→ **How to complete this task**
Please retype the material beneath this task exactly, starting with its first line and finishing with the line containing "- Сохранение файлов".

→ **Provided data**
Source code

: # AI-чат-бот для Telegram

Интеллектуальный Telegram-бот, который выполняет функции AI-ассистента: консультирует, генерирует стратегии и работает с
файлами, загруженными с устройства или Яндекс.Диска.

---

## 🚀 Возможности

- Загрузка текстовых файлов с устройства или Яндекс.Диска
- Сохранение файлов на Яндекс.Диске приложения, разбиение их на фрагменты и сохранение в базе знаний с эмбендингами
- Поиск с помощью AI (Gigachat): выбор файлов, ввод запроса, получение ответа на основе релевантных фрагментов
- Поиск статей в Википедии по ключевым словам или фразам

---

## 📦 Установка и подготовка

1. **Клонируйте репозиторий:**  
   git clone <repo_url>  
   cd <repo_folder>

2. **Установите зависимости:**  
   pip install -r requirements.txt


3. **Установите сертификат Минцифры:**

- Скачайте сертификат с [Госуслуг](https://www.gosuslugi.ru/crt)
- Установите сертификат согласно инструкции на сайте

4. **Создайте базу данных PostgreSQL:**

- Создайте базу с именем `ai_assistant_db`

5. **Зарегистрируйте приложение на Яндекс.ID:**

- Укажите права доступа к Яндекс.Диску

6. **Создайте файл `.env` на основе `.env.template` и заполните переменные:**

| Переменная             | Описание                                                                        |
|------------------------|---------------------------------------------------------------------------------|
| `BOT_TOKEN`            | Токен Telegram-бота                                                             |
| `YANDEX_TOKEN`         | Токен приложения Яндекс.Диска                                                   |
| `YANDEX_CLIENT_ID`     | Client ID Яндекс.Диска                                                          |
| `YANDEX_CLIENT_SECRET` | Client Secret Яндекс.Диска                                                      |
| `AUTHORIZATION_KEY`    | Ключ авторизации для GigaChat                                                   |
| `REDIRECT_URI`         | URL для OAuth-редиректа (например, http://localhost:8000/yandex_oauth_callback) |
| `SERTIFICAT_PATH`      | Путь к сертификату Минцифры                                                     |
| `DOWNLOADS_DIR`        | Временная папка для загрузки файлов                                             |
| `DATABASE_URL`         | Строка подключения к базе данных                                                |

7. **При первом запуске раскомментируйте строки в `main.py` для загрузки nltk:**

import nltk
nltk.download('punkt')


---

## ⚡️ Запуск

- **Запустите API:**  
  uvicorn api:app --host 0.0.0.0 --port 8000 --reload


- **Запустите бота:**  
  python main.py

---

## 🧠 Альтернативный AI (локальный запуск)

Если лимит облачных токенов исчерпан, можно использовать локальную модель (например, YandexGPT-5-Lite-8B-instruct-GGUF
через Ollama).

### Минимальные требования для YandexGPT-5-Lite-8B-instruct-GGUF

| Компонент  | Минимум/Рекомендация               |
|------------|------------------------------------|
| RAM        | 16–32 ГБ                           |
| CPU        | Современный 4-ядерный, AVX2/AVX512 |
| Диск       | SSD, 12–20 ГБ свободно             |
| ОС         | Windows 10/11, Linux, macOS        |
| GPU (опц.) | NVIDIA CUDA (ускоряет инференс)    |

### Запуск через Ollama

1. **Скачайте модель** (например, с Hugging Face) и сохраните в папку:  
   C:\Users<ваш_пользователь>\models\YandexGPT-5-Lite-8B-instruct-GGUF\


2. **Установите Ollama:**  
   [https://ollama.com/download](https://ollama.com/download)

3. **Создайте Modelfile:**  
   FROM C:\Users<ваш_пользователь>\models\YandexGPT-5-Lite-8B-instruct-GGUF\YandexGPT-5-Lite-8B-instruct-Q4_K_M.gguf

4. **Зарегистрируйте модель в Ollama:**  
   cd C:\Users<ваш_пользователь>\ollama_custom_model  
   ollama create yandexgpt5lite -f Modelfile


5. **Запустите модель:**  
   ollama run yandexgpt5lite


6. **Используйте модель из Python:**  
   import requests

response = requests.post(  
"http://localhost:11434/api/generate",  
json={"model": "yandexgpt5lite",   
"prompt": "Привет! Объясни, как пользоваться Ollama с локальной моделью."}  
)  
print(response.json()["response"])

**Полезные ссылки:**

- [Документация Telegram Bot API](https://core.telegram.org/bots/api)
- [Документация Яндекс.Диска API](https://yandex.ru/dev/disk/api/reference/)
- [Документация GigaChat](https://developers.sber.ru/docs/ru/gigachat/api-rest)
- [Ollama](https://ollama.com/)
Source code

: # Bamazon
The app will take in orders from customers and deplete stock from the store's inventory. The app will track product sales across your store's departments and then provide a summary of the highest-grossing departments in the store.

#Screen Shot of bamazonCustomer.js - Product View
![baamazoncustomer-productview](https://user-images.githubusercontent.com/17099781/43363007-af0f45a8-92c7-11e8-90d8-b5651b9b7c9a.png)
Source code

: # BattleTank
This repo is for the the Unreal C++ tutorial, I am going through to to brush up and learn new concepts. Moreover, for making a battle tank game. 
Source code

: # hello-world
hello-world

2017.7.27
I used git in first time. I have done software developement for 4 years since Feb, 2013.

→ **Result for this task**
Source code

: # AI-чат-бот для Telegram

Интеллектуальный Telegram-бот, который выполняет функции AI-ассистента: консультирует, генерирует стратегии и работает с
файлами, загруженными с устройства или Яндекс.Диска.

---

## 🚀 Возможности

- Загрузка текстовых файлов с устройства или Яндекс.Диска
- Сохранение файлов на Яндекс.Диске приложения, разбиение их на фрагменты и сохранение в базе знаний с эмбендингами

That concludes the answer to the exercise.